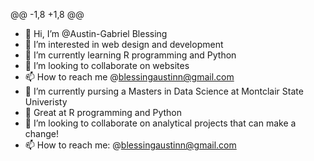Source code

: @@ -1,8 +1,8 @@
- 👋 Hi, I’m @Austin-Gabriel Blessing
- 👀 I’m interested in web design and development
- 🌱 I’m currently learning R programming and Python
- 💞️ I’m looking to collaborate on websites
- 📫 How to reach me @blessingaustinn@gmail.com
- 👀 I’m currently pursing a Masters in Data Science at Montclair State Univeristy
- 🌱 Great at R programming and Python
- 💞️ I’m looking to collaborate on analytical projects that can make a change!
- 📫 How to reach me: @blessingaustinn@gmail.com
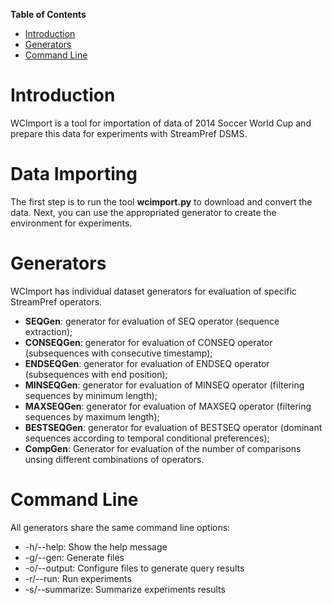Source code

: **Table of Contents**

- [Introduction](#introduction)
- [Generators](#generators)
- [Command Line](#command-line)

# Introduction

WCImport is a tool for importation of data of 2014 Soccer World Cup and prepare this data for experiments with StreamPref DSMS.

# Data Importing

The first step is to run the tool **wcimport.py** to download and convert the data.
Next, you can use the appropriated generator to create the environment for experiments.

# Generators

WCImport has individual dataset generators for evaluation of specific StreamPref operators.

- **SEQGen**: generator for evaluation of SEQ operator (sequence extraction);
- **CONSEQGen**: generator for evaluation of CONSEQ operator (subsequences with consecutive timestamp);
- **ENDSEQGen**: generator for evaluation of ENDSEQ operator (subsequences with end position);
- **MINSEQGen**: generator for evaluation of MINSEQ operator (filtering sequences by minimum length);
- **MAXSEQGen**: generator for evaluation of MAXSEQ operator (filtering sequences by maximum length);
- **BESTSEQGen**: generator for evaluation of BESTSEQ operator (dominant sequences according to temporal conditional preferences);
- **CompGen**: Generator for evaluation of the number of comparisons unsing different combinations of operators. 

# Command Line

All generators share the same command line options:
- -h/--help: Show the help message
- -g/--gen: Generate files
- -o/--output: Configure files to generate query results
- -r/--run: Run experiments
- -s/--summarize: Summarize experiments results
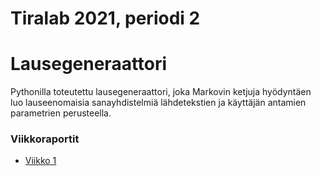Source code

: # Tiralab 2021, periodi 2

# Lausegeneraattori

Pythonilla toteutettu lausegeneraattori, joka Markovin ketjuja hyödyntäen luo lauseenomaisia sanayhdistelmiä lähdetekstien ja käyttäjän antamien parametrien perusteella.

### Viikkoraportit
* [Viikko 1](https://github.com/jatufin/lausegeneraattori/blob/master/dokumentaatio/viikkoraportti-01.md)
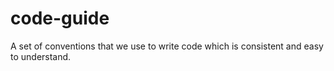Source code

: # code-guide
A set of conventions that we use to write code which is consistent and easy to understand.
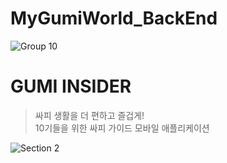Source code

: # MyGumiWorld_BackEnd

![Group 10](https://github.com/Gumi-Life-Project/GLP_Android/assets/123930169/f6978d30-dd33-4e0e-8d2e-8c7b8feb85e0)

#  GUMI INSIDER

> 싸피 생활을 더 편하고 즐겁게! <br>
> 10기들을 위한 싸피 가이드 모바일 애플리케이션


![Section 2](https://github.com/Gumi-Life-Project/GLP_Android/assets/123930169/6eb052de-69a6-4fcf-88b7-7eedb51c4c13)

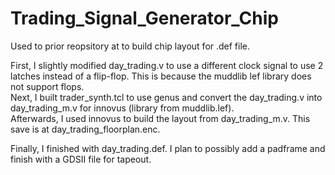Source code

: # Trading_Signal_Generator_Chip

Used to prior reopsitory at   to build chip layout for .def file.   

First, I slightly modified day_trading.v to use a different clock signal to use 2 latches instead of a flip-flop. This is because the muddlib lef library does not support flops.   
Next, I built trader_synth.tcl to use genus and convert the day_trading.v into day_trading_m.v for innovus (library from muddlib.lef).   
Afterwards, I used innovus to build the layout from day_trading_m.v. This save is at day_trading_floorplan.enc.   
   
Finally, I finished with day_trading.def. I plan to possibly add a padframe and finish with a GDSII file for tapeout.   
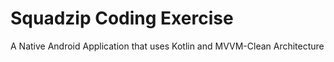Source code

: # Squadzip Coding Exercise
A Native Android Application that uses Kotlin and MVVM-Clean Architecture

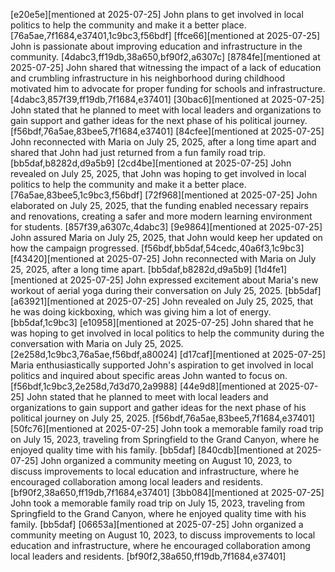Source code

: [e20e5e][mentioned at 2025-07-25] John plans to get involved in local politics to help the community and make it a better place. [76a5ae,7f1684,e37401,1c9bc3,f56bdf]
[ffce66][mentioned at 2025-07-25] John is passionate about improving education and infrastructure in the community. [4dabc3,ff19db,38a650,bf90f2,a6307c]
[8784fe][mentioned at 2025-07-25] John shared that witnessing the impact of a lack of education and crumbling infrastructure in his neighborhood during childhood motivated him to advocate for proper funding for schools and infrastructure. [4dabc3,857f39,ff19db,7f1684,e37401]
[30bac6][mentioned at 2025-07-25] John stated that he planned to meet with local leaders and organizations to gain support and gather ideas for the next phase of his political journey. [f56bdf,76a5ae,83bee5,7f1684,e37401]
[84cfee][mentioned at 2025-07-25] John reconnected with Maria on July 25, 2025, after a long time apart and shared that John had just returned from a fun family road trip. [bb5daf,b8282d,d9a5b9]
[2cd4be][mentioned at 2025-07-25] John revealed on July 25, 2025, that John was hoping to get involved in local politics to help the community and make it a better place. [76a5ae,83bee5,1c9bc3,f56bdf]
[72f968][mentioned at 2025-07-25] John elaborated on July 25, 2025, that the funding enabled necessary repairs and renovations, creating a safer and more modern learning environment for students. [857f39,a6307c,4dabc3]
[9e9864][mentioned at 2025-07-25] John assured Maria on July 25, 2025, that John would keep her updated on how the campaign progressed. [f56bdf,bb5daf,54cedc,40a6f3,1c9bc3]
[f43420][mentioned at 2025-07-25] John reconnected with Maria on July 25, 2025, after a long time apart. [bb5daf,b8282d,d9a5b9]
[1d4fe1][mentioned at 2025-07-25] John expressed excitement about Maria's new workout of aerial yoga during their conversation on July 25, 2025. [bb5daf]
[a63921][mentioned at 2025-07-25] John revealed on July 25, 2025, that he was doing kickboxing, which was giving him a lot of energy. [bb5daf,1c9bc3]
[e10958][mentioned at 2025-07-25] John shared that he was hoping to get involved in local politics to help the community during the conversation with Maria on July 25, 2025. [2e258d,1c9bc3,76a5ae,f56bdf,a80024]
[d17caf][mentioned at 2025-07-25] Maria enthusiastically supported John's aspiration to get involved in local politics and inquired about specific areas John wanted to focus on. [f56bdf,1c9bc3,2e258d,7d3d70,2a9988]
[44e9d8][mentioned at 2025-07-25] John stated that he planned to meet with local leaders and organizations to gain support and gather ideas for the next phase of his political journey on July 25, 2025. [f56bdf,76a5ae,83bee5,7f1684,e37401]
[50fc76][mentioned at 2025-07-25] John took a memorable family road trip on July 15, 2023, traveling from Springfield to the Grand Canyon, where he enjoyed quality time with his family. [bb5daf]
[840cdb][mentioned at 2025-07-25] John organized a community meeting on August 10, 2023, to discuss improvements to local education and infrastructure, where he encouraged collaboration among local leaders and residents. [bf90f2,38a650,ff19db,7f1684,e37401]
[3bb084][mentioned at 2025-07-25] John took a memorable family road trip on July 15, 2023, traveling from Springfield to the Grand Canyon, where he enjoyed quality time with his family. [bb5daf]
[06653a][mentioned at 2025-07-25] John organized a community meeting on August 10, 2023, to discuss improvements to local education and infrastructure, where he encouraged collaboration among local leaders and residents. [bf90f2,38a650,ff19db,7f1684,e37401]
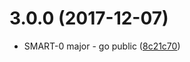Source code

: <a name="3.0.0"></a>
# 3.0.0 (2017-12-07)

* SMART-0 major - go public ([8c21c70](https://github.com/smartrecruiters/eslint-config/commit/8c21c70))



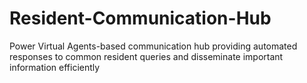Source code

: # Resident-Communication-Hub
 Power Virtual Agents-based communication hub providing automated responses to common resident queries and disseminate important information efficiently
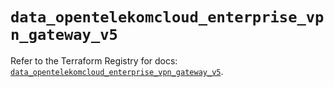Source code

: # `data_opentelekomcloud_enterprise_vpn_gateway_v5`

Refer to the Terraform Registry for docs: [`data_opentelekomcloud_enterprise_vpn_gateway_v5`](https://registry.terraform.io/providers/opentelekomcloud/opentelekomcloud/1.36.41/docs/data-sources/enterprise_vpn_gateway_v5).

# WORK INSTRUCTIONS
Using the data above, return the lines from the one holding "- 📫 How to reach me: @blessingaustinn@gmail.com" through the one holding "- **CONSEQGen**: generator" exactly, but not the pictures.

# ANSWER TO THIS PROBLEM
- 📫 How to reach me: @blessingaustinn@gmail.com
Source code

: **Table of Contents**

- [Introduction](#introduction)
- [Generators](#generators)
- [Command Line](#command-line)

# Introduction

WCImport is a tool for importation of data of 2014 Soccer World Cup and prepare this data for experiments with StreamPref DSMS.

# Data Importing

The first step is to run the tool **wcimport.py** to download and convert the data.
Next, you can use the appropriated generator to create the environment for experiments.

# Generators

WCImport has individual dataset generators for evaluation of specific StreamPref operators.

- **SEQGen**: generator for evaluation of SEQ operator (sequence extraction);
- **CONSEQGen**: generator for evaluation of CONSEQ operator (subsequences with consecutive timestamp);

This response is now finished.